**RECORDS FOR PROCESSING**
────────────────
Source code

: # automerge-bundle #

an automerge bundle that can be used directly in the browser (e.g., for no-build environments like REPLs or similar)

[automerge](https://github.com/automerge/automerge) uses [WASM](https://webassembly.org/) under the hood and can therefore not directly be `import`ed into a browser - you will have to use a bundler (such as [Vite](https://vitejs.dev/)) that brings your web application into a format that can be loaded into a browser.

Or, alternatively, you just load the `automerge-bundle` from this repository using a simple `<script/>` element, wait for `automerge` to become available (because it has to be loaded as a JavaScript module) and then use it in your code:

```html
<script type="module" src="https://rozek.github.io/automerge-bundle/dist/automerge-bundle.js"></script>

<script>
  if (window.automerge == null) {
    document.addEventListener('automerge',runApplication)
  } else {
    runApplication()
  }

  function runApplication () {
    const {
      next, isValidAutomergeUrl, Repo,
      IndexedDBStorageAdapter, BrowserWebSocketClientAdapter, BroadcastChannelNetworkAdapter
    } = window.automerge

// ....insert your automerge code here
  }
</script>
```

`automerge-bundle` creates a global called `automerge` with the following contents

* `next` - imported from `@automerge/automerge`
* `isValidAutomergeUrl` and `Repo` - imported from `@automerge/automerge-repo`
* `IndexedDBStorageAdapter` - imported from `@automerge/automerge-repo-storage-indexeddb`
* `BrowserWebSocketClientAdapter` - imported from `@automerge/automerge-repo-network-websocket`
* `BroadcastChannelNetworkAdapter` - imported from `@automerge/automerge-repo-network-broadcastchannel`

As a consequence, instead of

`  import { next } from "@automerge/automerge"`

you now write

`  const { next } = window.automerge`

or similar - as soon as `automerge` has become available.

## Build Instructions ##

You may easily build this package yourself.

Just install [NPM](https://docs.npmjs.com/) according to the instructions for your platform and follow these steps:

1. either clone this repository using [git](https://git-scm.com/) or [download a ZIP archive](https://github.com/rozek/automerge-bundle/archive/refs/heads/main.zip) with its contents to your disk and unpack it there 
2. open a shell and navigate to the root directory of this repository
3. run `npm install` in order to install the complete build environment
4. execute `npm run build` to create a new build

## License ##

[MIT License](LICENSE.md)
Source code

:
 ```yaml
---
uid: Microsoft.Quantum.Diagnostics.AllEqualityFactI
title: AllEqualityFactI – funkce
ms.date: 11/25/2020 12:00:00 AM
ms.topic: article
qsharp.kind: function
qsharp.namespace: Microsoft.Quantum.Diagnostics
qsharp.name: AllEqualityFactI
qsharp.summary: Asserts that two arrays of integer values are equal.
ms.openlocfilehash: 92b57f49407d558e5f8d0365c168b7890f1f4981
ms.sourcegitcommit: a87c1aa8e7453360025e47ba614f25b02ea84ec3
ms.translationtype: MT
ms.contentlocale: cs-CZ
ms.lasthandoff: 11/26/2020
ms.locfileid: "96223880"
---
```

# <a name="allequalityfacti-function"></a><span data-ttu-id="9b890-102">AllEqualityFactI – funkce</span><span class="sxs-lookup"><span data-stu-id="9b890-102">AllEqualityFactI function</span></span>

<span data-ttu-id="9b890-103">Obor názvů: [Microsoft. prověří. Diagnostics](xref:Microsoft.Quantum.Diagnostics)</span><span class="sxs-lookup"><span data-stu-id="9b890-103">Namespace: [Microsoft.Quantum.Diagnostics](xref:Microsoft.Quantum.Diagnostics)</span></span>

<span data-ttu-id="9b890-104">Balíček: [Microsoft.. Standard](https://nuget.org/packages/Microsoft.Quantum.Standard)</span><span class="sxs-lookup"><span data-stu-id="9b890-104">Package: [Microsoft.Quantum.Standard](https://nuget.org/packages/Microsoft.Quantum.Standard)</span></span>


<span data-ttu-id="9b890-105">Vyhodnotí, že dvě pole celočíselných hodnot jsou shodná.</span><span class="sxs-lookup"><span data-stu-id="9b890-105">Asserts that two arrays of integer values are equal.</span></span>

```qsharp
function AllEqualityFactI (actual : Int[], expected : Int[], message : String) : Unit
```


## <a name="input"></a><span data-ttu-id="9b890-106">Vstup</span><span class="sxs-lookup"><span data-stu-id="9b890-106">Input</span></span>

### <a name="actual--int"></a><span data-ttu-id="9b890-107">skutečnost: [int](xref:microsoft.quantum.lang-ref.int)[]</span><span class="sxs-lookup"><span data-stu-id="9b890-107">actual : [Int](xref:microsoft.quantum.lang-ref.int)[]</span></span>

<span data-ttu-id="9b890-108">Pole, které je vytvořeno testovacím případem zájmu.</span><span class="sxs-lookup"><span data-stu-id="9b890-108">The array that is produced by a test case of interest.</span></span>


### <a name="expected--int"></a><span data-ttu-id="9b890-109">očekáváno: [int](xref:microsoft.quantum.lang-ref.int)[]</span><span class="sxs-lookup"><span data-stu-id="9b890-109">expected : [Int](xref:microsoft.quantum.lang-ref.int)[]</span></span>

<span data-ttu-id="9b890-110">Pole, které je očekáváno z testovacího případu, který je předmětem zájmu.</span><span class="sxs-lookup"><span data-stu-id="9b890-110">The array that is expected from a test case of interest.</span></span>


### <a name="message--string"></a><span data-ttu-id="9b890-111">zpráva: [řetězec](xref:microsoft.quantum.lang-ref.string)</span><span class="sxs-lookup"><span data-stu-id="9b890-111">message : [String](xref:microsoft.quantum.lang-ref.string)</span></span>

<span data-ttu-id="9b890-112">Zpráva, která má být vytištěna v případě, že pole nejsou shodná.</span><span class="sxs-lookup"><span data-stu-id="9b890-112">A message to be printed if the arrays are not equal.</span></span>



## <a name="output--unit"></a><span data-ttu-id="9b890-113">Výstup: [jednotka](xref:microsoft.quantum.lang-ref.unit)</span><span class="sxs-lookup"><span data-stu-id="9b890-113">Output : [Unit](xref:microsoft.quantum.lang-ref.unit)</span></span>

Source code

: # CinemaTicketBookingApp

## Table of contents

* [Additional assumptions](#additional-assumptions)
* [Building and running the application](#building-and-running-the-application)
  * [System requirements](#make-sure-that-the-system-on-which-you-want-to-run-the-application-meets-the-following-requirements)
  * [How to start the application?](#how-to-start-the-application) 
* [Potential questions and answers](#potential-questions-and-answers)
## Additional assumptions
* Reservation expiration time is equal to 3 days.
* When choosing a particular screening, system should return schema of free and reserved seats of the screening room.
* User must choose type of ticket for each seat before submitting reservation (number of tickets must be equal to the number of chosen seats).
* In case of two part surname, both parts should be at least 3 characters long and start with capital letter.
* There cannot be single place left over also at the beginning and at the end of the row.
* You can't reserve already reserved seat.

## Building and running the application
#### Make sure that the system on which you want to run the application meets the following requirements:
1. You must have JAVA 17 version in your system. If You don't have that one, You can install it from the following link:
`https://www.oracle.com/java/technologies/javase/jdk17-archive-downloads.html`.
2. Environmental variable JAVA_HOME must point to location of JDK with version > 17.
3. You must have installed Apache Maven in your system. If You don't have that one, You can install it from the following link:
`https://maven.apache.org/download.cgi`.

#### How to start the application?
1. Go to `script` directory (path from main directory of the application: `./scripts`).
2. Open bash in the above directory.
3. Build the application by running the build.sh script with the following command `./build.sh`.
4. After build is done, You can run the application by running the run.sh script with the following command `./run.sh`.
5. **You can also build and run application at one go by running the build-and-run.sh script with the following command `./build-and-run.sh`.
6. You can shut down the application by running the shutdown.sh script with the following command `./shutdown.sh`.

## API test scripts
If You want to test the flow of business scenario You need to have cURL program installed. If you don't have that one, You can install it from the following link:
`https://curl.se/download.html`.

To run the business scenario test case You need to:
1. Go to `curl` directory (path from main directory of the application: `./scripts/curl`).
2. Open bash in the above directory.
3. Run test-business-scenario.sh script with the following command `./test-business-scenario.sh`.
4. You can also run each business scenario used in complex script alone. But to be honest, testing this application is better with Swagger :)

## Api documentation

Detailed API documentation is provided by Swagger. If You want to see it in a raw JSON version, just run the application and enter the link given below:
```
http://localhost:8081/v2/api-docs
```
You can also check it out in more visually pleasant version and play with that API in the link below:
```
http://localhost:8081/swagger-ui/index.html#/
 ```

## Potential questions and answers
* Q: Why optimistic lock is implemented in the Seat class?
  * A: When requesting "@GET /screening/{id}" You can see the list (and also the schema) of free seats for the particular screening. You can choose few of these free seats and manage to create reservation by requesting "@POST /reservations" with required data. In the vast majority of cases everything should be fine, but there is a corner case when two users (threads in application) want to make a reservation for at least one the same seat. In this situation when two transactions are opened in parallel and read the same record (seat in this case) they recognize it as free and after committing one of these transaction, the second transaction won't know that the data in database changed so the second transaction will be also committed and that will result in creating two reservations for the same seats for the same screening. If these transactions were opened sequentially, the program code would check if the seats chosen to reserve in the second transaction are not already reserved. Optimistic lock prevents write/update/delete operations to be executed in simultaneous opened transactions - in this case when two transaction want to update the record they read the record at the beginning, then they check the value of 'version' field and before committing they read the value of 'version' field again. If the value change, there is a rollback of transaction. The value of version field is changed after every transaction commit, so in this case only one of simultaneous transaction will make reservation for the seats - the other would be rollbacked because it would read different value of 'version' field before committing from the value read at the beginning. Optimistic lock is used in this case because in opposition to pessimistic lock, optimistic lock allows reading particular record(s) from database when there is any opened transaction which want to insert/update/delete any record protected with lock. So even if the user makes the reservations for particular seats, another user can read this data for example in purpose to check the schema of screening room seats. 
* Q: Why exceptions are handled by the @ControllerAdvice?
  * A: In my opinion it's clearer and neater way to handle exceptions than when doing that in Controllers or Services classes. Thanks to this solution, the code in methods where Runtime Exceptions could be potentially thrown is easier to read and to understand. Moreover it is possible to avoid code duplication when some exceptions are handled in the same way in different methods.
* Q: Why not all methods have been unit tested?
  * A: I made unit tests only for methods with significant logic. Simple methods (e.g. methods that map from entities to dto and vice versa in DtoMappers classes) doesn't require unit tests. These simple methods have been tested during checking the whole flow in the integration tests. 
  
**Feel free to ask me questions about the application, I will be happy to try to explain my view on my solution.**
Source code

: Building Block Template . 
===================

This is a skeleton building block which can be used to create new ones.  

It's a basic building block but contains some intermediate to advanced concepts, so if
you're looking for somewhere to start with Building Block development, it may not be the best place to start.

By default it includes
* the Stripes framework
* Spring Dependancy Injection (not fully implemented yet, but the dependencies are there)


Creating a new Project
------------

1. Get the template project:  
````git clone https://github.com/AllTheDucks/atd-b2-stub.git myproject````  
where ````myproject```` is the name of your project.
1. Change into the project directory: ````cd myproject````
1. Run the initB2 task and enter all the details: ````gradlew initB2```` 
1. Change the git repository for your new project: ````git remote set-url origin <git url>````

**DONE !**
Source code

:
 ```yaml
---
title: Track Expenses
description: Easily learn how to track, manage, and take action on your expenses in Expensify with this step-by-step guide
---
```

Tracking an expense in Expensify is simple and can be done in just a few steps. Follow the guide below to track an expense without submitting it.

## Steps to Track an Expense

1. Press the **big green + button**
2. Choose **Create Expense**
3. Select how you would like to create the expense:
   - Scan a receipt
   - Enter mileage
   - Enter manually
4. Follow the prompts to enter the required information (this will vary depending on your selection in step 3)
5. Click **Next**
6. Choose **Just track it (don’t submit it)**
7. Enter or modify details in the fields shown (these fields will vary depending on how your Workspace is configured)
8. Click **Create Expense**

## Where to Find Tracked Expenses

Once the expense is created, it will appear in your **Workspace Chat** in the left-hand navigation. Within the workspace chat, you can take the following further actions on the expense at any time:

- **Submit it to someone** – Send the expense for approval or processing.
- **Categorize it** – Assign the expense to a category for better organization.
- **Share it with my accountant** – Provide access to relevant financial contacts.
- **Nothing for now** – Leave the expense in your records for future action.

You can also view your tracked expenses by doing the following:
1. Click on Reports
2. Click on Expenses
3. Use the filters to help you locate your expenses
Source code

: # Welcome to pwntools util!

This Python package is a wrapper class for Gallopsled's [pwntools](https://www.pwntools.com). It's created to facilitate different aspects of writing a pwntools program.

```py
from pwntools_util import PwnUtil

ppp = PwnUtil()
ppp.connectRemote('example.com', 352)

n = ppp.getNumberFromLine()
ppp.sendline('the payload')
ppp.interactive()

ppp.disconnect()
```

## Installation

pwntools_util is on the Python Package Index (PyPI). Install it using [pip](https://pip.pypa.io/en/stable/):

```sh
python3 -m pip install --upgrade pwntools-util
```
────────────────
**WORK TO COMPLETE**
Search the entries for the word "been" and show every line that has it.

**RESULT FOR THIS EXERCISE**
* Q: Why not all methods have been unit tested?
  * A: I made unit tests only for methods with significant logic. Simple methods (e.g. methods that map from entities to dto and vice versa in DtoMappers classes) doesn't require unit tests. These simple methods have been tested during checking the whole flow in the integration tests. 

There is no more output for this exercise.